Mumbai is now among the top 10 luxury residential markets in the world. The city is ranked at number 8 globally in terms of price growth in luxury housing. Delhi takes the 37th spot and Bengaluru 59th position, according to Knight Frank’s The Wealth Report 2024.
According to Knight Frank’s The Wealth Report 2024, the value of the Prime International Residential Index (PIRI 100) has increased by 3.1% in 2023 showcasing solid overall gains. Of the 100 luxury residential markets tracked, 80 recorded positive to neutral annual price growth. Manila (26%) leads the rankings, followed by Dubai (16%) and Bahamas (15%).
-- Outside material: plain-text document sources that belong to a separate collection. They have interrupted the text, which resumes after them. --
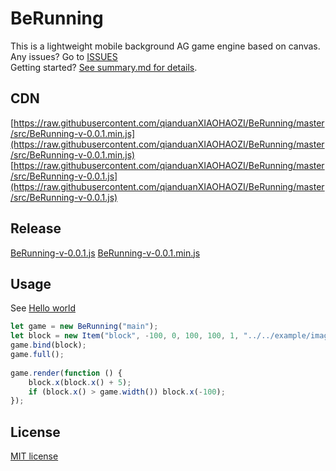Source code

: BeRunning
==============

This is a lightweight mobile background AG game engine based on canvas.  
Any issues? Go to [ISSUES](https://github.com/qianduanXIAOHAOZI/BeRunning/issues)  
Getting started? [See summary.md for details](SUMMARY.md).  

CDN
------
[https://raw.githubusercontent.com/qianduanXIAOHAOZI/BeRunning/master/src/BeRunning-v-0.0.1.min.js](https://raw.githubusercontent.com/qianduanXIAOHAOZI/BeRunning/master/src/BeRunning-v-0.0.1.min.js)
[https://raw.githubusercontent.com/qianduanXIAOHAOZI/BeRunning/master/src/BeRunning-v-0.0.1.js](https://raw.githubusercontent.com/qianduanXIAOHAOZI/BeRunning/master/src/BeRunning-v-0.0.1.js)

Release
-----------
[BeRunning-v-0.0.1.js](release/BeRunning-v-0.0.1.js)
[BeRunning-v-0.0.1.min.js](release/BeRunning-v-0.0.1.min.js)

Usage
-----------
See [Hello world](doc/usage/first-game.md)
```javascript
let game = new BeRunning("main");
let block = new Item("block", -100, 0, 100, 100, 1, "../../example/images/wall.jpeg");
game.bind(block);
game.full();
  
game.render(function () {
    block.x(block.x() + 5);
    if (block.x() > game.width()) block.x(-100);
});
```

License
----------
[MIT license](LICENSE)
Mumbai’s rank has improved to 8th on Knight Frank’s PIRI’s index in 2023 as compared to 37th rank in 2022 which is a phenomenal jump of 10% year-on-year growth in terms of annual luxury residential price rise. This jump has marked a place for Mumbai in the top 10 leading luxury residential markets.
Delhi is ranked 37th and showcased a rise of 4.2% YoY in 2023 as compared to 77th rank in 2022. Bengaluru stands at 59th rank compared to 63rd in 2022 recording a 2.2% YoY increase in 2023, according to the Index.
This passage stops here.